Bobby Fischer 1943- 2008

He inspired me, as he did thousands of other kids, with his legendary chess skills, and his world championship win over Boris Spassky at one of the many depths of the Cold War:

Mr. Fischer was the most powerful American player in history, and the most enigmatic. After scaling the heights of fame, he all but dropped out of chess, losing money and friends and living under self-imposed exile in Budapest, Japan, possibly in the Philippines and Switzerland, and finally in Iceland, moving there in 2005 and becoming a citizen.

More on Fischer vs. Spassky in 1972, and its rematch twenty years later:

In 1992, he came out of a long seclusion for a $5 million rematch against his old nemesis, the Russian-born grandmaster Boris Spassky. The match, in Yugoslavia, commemorated the 20th anniversary of the two men’s monumental meeting in Reykjavik and Mr. Fischer’s most glorious triumph.

Mr. Fischer won the rematch handily, but it was a sad reprise of their face-off in the summer of 1972.

In that earlier encounter, Mr. Fischer wrested the world championship from the elegant Mr. Spassky to become the first and, as yet, only American to win the title, one that Soviet-born players had held for more than four decades. It was the cold war fought with chess pieces in an out-of-the-way place.

Mr.
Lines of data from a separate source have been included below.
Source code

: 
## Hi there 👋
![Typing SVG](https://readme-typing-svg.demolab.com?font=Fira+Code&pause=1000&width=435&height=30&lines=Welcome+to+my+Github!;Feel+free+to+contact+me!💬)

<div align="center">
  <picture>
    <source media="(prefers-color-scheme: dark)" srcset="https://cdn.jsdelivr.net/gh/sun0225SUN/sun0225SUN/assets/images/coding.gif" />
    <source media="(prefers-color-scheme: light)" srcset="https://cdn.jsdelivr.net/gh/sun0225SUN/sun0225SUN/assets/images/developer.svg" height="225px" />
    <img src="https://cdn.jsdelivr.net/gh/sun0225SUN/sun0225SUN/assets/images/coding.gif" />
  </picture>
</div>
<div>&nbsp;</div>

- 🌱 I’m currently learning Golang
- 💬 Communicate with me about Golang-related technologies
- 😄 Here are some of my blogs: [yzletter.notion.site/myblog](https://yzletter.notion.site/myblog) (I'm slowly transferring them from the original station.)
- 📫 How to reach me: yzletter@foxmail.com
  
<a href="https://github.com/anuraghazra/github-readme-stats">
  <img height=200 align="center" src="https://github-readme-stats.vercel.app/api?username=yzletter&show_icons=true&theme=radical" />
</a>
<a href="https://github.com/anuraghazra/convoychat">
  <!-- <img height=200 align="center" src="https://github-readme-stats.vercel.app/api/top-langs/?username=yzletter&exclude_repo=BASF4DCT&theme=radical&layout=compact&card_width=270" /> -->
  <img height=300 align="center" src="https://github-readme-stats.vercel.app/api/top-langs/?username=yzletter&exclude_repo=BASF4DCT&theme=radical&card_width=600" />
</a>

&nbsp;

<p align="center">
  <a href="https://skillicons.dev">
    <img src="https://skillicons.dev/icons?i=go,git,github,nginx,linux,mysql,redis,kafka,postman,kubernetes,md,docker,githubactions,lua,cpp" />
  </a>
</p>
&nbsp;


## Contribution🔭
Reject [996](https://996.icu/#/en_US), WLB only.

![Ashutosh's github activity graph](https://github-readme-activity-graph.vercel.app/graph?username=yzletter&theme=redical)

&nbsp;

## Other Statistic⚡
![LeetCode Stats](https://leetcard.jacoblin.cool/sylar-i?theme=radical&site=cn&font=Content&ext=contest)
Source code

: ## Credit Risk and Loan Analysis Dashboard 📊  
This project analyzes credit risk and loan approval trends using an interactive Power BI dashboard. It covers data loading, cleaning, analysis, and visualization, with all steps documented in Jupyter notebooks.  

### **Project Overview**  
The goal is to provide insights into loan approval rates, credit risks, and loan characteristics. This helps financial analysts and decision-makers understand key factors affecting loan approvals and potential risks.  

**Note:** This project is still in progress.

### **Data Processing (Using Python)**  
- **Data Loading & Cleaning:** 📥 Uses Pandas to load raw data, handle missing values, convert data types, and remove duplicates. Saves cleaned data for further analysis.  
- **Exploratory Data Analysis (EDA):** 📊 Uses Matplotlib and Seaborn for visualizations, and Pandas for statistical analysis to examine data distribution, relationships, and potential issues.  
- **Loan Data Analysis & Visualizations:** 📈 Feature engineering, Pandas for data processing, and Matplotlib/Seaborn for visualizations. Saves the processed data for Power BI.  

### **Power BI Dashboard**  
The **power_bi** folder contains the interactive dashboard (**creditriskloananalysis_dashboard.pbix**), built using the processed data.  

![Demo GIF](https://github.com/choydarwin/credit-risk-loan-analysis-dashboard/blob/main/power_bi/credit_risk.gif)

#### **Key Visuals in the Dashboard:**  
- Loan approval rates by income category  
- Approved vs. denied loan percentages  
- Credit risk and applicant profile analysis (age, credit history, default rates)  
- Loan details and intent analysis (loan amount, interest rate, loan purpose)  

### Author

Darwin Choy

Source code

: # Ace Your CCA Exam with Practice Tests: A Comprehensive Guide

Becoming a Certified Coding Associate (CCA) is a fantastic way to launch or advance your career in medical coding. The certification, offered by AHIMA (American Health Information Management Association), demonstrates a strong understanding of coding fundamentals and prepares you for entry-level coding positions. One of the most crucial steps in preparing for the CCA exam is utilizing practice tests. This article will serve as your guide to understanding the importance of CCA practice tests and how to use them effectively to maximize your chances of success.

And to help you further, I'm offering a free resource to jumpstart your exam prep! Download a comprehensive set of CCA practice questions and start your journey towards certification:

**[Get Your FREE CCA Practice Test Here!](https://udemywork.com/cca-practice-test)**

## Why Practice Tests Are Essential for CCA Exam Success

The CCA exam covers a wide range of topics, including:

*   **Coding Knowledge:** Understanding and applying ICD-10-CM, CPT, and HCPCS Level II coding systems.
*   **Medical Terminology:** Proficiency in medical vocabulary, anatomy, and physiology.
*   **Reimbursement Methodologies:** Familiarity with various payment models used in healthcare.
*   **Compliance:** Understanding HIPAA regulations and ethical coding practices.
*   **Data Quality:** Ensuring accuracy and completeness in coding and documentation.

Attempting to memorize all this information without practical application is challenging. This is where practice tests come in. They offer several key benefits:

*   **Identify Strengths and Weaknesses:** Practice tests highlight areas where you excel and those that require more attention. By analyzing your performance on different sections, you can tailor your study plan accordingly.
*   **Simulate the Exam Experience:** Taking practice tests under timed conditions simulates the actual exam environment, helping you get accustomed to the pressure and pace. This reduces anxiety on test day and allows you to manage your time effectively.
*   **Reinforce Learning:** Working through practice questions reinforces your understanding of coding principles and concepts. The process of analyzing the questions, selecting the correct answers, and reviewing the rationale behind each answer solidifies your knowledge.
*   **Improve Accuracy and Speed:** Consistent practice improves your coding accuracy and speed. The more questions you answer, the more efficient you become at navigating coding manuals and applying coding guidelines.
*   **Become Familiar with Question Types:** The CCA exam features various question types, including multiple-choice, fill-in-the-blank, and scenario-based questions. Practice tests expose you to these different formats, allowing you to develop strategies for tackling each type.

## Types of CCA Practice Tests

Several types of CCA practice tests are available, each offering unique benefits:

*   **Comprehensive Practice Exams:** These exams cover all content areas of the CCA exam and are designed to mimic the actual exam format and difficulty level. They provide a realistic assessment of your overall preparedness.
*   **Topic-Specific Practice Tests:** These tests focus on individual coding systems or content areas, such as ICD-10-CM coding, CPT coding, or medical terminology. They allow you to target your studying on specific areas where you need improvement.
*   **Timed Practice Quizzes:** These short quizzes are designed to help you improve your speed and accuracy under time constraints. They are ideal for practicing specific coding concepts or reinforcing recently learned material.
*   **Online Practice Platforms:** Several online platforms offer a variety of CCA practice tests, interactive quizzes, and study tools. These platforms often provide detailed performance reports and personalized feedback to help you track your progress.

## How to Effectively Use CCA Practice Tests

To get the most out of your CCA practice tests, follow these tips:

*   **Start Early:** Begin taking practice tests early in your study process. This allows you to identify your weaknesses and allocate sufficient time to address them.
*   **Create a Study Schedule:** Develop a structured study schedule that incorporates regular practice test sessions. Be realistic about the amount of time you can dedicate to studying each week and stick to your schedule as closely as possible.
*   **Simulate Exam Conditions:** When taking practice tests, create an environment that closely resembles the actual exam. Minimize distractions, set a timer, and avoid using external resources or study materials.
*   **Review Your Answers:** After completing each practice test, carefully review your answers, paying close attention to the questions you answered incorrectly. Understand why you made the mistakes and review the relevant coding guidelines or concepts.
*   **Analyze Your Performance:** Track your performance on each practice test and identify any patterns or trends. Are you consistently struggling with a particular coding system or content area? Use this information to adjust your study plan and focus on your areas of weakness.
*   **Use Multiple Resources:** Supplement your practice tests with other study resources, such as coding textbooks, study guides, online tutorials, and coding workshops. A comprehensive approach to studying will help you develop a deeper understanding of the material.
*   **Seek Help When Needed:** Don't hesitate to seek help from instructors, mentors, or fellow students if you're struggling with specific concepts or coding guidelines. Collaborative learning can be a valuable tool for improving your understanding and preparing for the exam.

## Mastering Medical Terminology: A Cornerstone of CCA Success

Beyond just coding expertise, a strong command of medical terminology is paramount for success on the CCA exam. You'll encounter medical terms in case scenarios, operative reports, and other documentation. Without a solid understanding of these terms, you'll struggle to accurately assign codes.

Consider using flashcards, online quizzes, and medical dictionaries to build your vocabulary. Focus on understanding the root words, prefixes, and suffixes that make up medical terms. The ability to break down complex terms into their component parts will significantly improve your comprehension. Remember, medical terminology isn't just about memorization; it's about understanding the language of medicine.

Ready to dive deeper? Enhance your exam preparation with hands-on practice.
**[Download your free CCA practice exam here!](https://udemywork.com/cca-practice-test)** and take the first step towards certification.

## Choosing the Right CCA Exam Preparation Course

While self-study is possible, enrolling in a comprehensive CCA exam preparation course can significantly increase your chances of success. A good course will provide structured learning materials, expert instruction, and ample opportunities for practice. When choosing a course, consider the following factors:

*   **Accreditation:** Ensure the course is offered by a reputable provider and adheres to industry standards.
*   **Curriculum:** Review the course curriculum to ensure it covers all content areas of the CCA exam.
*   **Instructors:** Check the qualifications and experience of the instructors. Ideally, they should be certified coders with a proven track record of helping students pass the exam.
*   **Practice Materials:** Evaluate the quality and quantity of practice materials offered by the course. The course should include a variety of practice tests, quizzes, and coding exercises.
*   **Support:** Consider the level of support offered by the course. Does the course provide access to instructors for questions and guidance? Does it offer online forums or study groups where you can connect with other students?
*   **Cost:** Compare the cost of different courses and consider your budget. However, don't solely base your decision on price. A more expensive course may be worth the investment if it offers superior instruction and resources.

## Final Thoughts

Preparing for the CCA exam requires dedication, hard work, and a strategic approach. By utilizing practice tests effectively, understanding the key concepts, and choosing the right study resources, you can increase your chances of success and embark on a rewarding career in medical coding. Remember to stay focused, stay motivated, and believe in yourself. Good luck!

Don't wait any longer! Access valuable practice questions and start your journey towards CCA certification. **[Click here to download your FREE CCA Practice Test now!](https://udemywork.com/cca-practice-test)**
Fischer won with such brilliance and dramatic flair that he became an unassailable representative of greatness in the world of competitive games, much as Babe Ruth had been and Michael Jordan would become.

“It was Bobby Fischer who had, single-handedly, made the world recognize that chess on its highest level was as competitive as football, as thrilling as a duel to the death, as aesthetically satisfying as a fine work of art, as intellectually demanding as any form of human activity,” Harold C. Schonberg, who reported on the Reykjavik match for The New York Times, wrote in his 1973 book “Grandmasters of Chess.”

He was ahead of his time in other ways as well ...

Fischer renounced his U.S. citizenship and spent nine months in custody before the dispute was resolved when Iceland — a chess-mad nation of 300,000 — granted him citizenship.

"They talk about the 'axis of evil,'" Fischer said when he arrived in Iceland. "What about the allies of evil ... the United States, England, Japan, Australia? These are the evildoers."

Like his other extravagances, he took it a little too far ...

He praised the Sept. 11 terrorist attacks, saying, "I want to see the U.S. wiped out," and described Jews as "thieving, lying bastards." Fischer's mother was Jewish.

Checkmate, Bobby. You'll be missed by this very average chess player.